Hyperspectral Band Reduction Ground Perspective Applications, 09-R8081Printer Friendly Version
Inclusive Dates: 7/7/09 – 7/7/10
Background: This project investigated hyperspectral sensors and hyperspectral processing technology for use in ground-based systems. Hyperspectral imaging is a passive imaging technology that captures the reflected or emitted energy from objects across different narrow wavelengths of the electromagnetic spectrum. This technique, also known as an "imaging spectrometer," acquires images in contiguous spectral bands to enable improved characterization and identification of targets. Commonly used in optical remote sensing, hyperspectral imaging is beneficial in applications such as agricultural health monitoring, mineral identification and camouflaged target detection. The sensors employed by such systems, for example, NASA's Airborne Visible/Infrared Imaging Spectrometer (AVIRIS), are typically designed for high resolution, with the intent being to process the collected data in a lab setting rather than in real time (AVIRIS has 224 spectral channels). The exploitation of hyperspectral data provides value in the ability to identify materials of interest based on their spectral signatures. On the other hand, the large amounts of collected data and requirement processing techniques make hyperspectral imaging inefficient and challenging to apply to many real-time problems.

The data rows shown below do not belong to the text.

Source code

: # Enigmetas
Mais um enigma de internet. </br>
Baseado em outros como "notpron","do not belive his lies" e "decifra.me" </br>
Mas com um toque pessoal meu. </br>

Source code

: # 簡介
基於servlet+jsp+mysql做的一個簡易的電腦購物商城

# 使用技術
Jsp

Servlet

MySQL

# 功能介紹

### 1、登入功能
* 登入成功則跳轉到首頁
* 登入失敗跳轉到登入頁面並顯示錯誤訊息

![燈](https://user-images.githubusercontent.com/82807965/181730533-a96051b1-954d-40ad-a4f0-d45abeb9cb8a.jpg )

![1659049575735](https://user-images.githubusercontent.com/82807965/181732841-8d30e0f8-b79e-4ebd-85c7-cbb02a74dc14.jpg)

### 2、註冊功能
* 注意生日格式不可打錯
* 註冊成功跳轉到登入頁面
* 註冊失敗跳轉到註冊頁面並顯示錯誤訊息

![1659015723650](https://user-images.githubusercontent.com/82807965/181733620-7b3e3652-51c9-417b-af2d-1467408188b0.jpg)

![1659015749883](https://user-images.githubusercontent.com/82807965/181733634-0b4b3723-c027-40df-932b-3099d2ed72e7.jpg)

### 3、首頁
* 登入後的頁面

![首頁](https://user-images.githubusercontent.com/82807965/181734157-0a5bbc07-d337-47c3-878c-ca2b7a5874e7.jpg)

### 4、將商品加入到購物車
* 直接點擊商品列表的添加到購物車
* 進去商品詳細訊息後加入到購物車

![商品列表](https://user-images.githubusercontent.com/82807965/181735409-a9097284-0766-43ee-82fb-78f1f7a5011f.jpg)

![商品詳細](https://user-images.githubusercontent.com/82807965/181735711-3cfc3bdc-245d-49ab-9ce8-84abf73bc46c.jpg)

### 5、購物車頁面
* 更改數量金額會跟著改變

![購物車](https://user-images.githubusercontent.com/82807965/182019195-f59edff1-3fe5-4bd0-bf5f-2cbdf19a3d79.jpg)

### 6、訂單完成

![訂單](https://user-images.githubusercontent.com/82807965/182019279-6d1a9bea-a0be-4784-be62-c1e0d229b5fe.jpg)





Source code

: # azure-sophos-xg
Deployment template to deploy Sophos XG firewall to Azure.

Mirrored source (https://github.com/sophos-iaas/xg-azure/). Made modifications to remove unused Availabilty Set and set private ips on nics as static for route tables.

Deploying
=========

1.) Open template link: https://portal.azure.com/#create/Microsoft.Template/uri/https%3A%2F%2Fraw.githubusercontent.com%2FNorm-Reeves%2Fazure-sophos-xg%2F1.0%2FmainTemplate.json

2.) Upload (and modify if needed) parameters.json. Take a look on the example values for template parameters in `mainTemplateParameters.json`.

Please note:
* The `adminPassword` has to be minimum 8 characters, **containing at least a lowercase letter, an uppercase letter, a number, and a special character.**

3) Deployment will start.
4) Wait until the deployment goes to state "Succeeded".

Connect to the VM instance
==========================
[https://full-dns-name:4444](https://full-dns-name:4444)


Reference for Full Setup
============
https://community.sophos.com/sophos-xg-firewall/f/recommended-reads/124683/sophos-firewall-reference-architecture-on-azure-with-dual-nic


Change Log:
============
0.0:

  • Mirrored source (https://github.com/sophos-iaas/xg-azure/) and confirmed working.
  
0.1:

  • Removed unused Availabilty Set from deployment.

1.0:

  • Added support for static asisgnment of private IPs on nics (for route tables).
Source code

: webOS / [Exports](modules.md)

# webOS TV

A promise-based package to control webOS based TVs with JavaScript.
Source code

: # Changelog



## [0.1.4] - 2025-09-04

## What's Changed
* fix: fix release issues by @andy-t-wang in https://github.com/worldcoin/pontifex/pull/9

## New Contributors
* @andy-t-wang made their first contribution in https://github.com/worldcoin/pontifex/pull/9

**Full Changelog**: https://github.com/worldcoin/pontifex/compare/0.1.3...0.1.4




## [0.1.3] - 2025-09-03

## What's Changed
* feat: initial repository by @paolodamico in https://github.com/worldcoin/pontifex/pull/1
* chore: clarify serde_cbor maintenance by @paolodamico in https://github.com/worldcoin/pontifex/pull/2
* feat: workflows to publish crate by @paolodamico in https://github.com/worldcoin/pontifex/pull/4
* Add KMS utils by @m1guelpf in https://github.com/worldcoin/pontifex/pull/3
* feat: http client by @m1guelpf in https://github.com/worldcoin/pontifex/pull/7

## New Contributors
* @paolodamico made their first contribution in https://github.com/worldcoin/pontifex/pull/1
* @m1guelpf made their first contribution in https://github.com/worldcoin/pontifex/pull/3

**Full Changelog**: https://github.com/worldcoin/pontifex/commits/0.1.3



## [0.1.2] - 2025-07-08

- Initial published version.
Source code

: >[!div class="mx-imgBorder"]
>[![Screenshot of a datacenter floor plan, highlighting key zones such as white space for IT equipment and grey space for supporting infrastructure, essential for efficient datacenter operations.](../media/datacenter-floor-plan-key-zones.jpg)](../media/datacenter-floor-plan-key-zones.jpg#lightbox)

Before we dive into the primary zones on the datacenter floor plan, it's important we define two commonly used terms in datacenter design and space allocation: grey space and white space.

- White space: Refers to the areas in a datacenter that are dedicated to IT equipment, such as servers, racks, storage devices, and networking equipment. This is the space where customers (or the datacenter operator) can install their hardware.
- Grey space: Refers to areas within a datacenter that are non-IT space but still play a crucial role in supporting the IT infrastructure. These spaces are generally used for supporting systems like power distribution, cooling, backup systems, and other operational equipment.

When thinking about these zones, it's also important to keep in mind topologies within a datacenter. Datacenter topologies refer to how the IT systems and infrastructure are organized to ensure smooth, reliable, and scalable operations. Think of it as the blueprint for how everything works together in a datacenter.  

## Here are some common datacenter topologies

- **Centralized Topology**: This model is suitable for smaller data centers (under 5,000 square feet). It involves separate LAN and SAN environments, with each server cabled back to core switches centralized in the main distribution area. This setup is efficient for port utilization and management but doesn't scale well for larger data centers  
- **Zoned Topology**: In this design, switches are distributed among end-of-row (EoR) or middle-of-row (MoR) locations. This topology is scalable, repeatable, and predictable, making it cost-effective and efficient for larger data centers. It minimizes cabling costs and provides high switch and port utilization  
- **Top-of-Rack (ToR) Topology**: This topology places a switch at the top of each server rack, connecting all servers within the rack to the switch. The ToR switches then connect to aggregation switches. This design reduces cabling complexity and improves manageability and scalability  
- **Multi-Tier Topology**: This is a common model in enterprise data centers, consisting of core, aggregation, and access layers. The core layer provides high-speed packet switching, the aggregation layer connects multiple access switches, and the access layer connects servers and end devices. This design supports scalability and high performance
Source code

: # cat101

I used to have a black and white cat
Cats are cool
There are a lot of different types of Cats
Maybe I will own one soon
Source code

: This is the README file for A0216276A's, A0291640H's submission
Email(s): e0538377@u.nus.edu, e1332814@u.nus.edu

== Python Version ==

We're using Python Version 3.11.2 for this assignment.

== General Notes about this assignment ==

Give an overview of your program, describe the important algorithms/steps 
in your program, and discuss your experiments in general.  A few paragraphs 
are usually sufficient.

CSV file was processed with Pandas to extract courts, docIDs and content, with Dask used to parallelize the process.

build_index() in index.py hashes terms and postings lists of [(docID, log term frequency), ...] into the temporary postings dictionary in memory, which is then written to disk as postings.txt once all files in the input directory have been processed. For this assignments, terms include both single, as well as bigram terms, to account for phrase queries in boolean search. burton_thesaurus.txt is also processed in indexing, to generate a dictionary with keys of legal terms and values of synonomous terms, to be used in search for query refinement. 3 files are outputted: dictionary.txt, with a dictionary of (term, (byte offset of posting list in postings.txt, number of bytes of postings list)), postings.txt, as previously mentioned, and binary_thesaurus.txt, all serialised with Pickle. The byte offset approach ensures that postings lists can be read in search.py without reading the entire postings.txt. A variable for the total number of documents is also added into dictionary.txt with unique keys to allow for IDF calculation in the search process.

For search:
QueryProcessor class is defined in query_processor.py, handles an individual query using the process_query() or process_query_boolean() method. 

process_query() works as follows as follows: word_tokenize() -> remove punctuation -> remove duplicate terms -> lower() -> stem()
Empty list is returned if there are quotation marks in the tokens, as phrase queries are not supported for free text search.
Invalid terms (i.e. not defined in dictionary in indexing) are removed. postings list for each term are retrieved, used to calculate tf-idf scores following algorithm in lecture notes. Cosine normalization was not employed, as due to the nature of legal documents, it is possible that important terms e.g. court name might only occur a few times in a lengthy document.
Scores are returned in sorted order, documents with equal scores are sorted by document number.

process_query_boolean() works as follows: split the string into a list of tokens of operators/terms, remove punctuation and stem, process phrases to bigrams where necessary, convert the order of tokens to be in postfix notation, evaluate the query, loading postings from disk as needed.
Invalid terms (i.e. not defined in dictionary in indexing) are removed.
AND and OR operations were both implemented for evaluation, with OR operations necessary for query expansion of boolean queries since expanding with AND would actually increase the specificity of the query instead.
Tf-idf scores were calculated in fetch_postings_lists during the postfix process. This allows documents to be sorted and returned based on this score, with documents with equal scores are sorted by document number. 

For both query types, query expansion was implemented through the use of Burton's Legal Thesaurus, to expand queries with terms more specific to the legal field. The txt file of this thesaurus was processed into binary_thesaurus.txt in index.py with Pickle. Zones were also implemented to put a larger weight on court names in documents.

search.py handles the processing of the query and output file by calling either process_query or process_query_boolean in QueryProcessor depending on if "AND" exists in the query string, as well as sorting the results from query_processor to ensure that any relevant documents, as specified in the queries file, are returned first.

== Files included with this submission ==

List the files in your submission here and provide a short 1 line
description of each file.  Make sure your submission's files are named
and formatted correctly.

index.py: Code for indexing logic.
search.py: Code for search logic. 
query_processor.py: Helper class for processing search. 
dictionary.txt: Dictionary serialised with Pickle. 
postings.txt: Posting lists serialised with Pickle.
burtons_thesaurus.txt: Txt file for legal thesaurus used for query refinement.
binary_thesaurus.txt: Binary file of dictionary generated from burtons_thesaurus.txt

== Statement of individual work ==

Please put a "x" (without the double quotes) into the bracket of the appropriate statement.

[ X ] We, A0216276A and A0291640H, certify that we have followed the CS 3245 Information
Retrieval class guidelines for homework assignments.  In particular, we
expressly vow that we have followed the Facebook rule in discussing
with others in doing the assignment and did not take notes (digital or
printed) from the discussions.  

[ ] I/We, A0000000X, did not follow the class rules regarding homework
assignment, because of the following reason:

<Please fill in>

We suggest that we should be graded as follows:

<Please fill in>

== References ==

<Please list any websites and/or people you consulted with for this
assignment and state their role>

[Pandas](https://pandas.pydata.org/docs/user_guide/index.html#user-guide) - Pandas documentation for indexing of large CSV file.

Approach: The primary aim of this project was to transition hyperspectral technology toward ground-based applications by minimizing the spectral bands used to reduce data acquisition time, data processing time, and overall cost of hyperspectral systems as compared to wide spectrum imagers currently in use today, while still maintaining the ability to classify materials based on their spectral signatures. The project was divided into six main technical tasks. In task one, acquire/verify test hardware and data, the team selected a commercial-off-the-shelf (COTS) hyperspectral imager and used it to acquire a large number of representative hyperspectral data cubes of ground-based scenes. In task two, model-based sampling optimization, the team selected a training set of signatures from the collected material database and developed a feature selection algorithm for automatically identifying effective multispectral channels from a set of COTS filters. An optimized material identification algorithm was then developed that used simulated reduced band inputs, rather than the full hyperspectral inputs, to classify materials by their spectral signatures. In task three, segmentation analysis, the team developed a spatial/spectral segmentation algorithm to cluster image based regions according to surrounding identified material signatures. In the fourth and fifth tasks, fuse algorithms and test final system, the team integrated the segmentation algorithm with a material classifier to form an effective overall system for identifying materials from multi-spectral samples. In task six, generate hardware requirements, the team developed specifications and selected COTS hardware that could be used in place of the hyperspectral imager to collect reduced spectral channel images while maintaining the spectral variability.
Accomplishments: The results showed that a small number of optimally selected, commercially available filters captured most of the variance as compared to the full set of channels that were available in the hyperspectral imager. The results allowed a high rate of correct classification of our selected materials on a pixel by pixel level.